People ask us this a lot: "Are these the same keys that came with the laptop, or are they third-party copies?" Fair question — there's a lot of aftermarket junk on Amazon and eBay that looks fine in photos and cracks on first install. So here's how we actually source.
Where the keys come from
Every part we ship is OEM — built on the original tooling by the factories that supplied the laptop brand. We get them three ways:
- Direct factory surplus. When a model ends its production run, the OEM keyboard supplier still has parts inventory. We buy those parts in bulk before they're scrapped.
- Service-channel stock. The same parts the brand's own service centers use for warranty repairs. We've built relationships with regional distributors over two decades that give us access to this channel.
- Tested pull from new keyboards.
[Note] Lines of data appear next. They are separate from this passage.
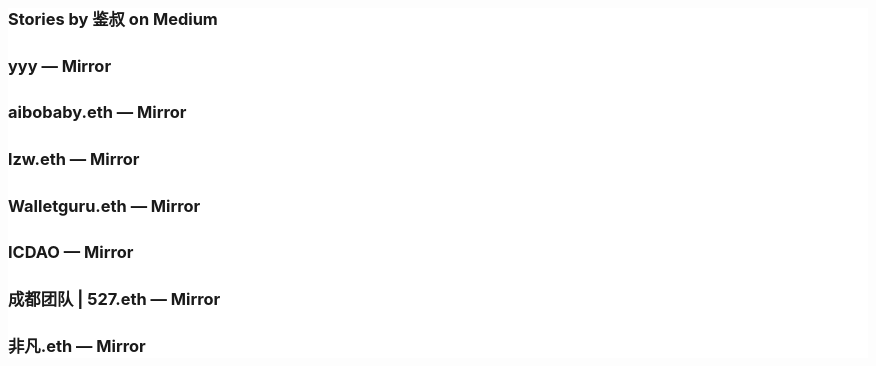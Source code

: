 

###  Stories by 鉴叔 on Medium









###  yyy — Mirror







###  aibobaby.eth — Mirror











###  lzw.eth — Mirror









###  Walletguru.eth — Mirror







###  ICDAO — Mirror











###  成都团队 | 527.eth — Mirror









###  非凡.eth — Mirror


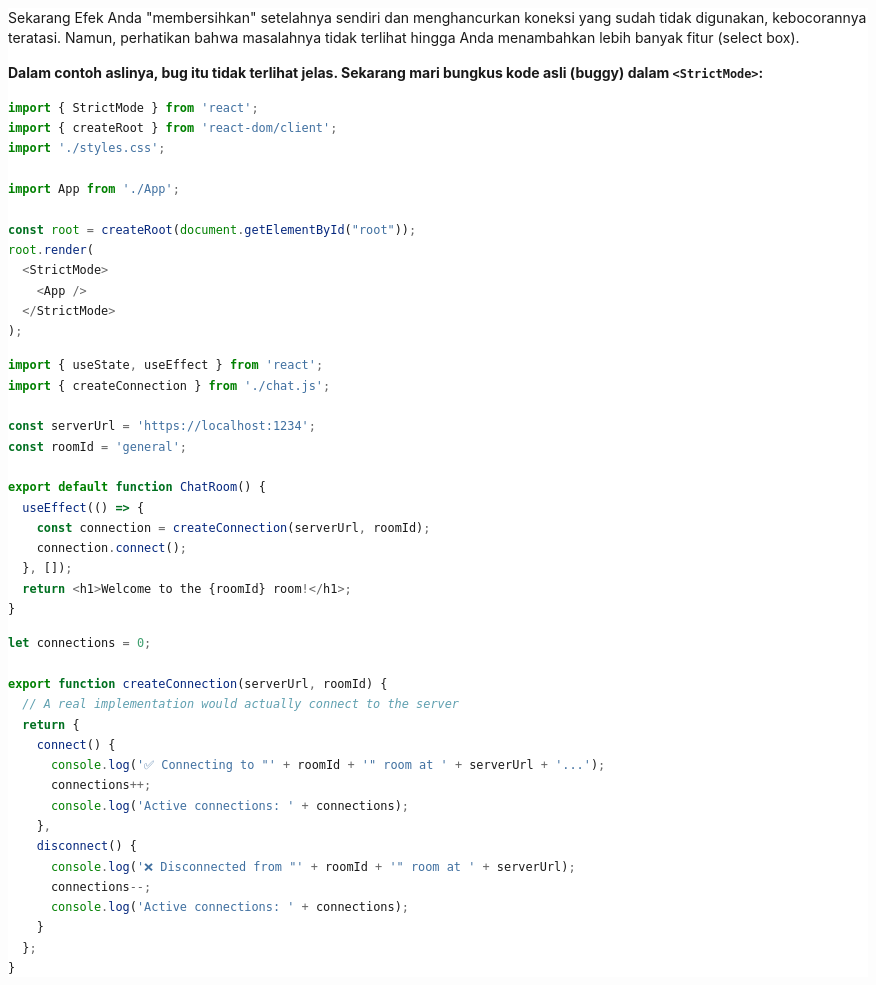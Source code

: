 Sekarang Efek Anda "membersihkan" setelahnya sendiri dan menghancurkan koneksi yang sudah tidak digunakan, kebocorannya teratasi. Namun, perhatikan bahwa masalahnya tidak terlihat hingga Anda menambahkan lebih banyak fitur (select box).

**Dalam contoh aslinya, bug itu tidak terlihat jelas. Sekarang mari bungkus kode asli (buggy) dalam `<StrictMode>`:**

<Sandpack>

```js index.js
import { StrictMode } from 'react';
import { createRoot } from 'react-dom/client';
import './styles.css';

import App from './App';

const root = createRoot(document.getElementById("root"));
root.render(
  <StrictMode>
    <App />
  </StrictMode>
);
```

```js
import { useState, useEffect } from 'react';
import { createConnection } from './chat.js';

const serverUrl = 'https://localhost:1234';
const roomId = 'general';

export default function ChatRoom() {
  useEffect(() => {
    const connection = createConnection(serverUrl, roomId);
    connection.connect();
  }, []);
  return <h1>Welcome to the {roomId} room!</h1>;
}
```

```js chat.js
let connections = 0;

export function createConnection(serverUrl, roomId) {
  // A real implementation would actually connect to the server
  return {
    connect() {
      console.log('✅ Connecting to "' + roomId + '" room at ' + serverUrl + '...');
      connections++;
      console.log('Active connections: ' + connections);
    },
    disconnect() {
      console.log('❌ Disconnected from "' + roomId + '" room at ' + serverUrl);
      connections--;
      console.log('Active connections: ' + connections);
    }
  };
}
```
For older models where factory stock is dry, we'll buy unused replacement keyboards, harvest individual parts, and inspect each one before listing.
We don't sell aftermarket molds, and we won't list a key kit unless we have actual stock on hand of the actual original part.
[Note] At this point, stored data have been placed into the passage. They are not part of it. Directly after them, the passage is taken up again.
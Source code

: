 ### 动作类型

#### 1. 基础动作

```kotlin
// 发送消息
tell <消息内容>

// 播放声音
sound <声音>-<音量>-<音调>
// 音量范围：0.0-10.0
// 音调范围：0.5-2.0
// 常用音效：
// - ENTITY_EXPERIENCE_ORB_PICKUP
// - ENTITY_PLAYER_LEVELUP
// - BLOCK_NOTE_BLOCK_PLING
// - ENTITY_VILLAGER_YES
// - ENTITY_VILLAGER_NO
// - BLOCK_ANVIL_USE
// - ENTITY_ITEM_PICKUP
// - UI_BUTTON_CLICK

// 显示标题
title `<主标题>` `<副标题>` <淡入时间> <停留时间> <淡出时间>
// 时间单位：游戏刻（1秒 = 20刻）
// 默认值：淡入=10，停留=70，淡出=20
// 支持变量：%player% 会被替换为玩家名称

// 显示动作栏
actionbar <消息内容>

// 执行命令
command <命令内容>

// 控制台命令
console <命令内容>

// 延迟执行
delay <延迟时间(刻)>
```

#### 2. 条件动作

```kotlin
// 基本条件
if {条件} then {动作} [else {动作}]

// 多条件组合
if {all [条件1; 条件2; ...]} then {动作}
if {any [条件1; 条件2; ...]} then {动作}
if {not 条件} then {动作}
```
Why OEM matters for a five-dollar part
Aftermarket keycaps look identical in the listing photo. They fail in three ways:
- The latch geometry is off by half a millimeter. Clip won't snap properly, key feels loose or pops off.
- The plastic is softer than original. Cracks within a few months of normal typing.
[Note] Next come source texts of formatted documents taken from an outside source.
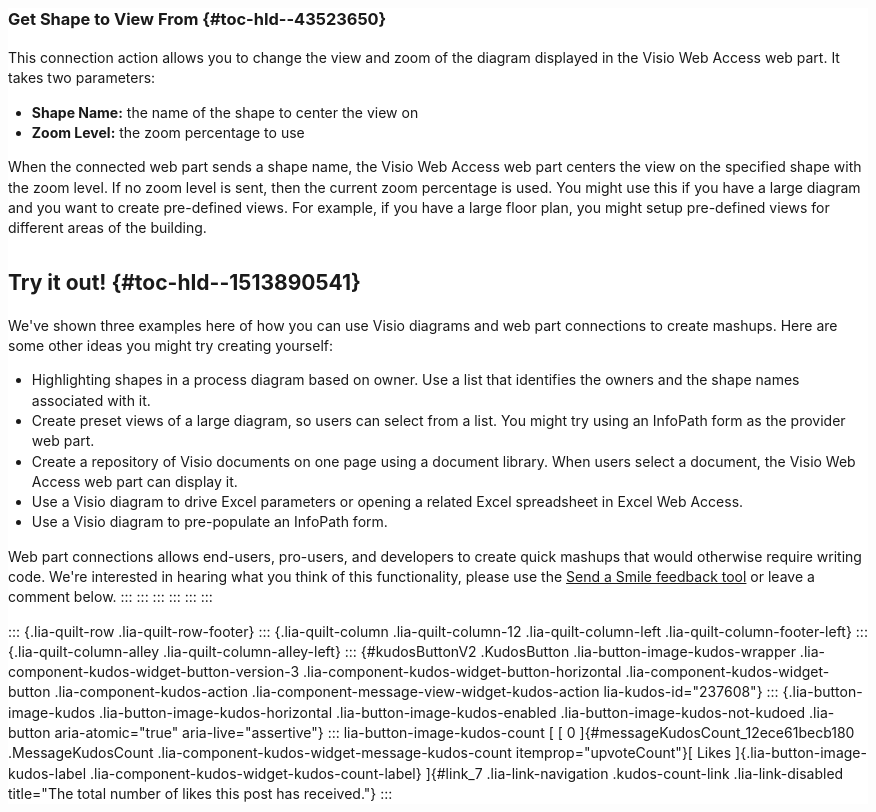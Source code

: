 ### Get Shape to View From {#toc-hId--43523650}

This connection action allows you to change the view and zoom of the
diagram displayed in the Visio Web Access web part. It takes two
parameters:

-   **Shape Name:** the name of the shape to center the view on
-   **Zoom Level:** the zoom percentage to use

When the connected web part sends a shape name, the Visio Web Access web
part centers the view on the specified shape with the zoom level. If no
zoom level is sent, then the current zoom percentage is used. You might
use this if you have a large diagram and you want to create pre-defined
views. For example, if you have a large floor plan, you might setup
pre-defined views for different areas of the building.

## Try it out! {#toc-hId--1513890541}

We've shown three examples here of how you can use Visio diagrams and
web part connections to create mashups. Here are some other ideas you
might try creating yourself:

-   Highlighting shapes in a process diagram based on owner. Use a list
    that identifies the owners and the shape names associated with it.
-   Create preset views of a large diagram, so users can select from a
    list. You might try using an InfoPath form as the provider web part.
-   Create a repository of Visio documents on one page using a document
    library. When users select a document, the Visio Web Access web part
    can display it.
-   Use a Visio diagram to drive Excel parameters or opening a related
    Excel spreadsheet in Excel Web Access.
-   Use a Visio diagram to pre-populate an InfoPath form.

Web part connections allows end-users, pro-users, and developers to
create quick mashups that would otherwise require writing code. We're
interested in hearing what you think of this functionality, please use
the [Send a Smile feedback
tool](http://blogs.technet.com/office2010/archive/2009/07/15/tell-us-what-you-think-about-office-2010-technical-preview.aspx)
or leave a comment below.
:::
:::
:::
:::
:::
:::

::: {.lia-quilt-row .lia-quilt-row-footer}
::: {.lia-quilt-column .lia-quilt-column-12 .lia-quilt-column-left .lia-quilt-column-footer-left}
::: {.lia-quilt-column-alley .lia-quilt-column-alley-left}
::: {#kudosButtonV2 .KudosButton .lia-button-image-kudos-wrapper .lia-component-kudos-widget-button-version-3 .lia-component-kudos-widget-button-horizontal .lia-component-kudos-widget-button .lia-component-kudos-action .lia-component-message-view-widget-kudos-action lia-kudos-id="237608"}
::: {.lia-button-image-kudos .lia-button-image-kudos-horizontal .lia-button-image-kudos-enabled .lia-button-image-kudos-not-kudoed .lia-button aria-atomic="true" aria-live="assertive"}
::: lia-button-image-kudos-count
[ [ 0 ]{#messageKudosCount_12ece61becb180 .MessageKudosCount
.lia-component-kudos-widget-message-kudos-count itemprop="upvoteCount"}[
Likes ]{.lia-button-image-kudos-label
.lia-component-kudos-widget-kudos-count-label} ]{#link_7
.lia-link-navigation .kudos-count-link .lia-link-disabled
title="The total number of likes this post has received."}
:::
- The legend is printed instead of laser-etched. Letters wear off in under a year.
OEM parts are made on the same machine, from the same plastic compound, with the same etching process as the keys you've been typing on for the last three years. That's the only way we can promise a kit you install today will still feel right in five years.
The 192,000-SKU database
The hardest part of this business isn't sourcing — it's knowing which key fits which laptop. A single Dell Latitude chassis can ship with four different keyboard variants depending on region, year, and configuration. Get the variant wrong and the clip won't latch.
We've been building our model database since 2007. Every keyboard we receive gets photographed, measured, and cross-referenced with the laptop models it ships in. The result is the dataset behind our search: 192,000+ model variants, each mapped to the exact clip, cup, and cap that fits.
If you've ever wondered why we ask for your exact model number rather than just "Dell laptop" — this is why.
What happens when we get it wrong
Occasionally a model ships with two different supplier keyboards in the same year and our database lists the wrong one for your serial. When that happens: photo us the part you received plus the empty slot, and we ship the correct one free. See our returns policy — it's been the same since 2007.
The longer story
We started in 2007 as a husband-and-wife repair shop that kept running into the same problem: customers needed one key, the brand only sold whole keyboards. We started buying keyboards, harvesting individual parts, and selling them. Nineteen years later we're shipping to all fifty states and a few dozen other countries, but the model is the same — buy the part you need, not the assembly.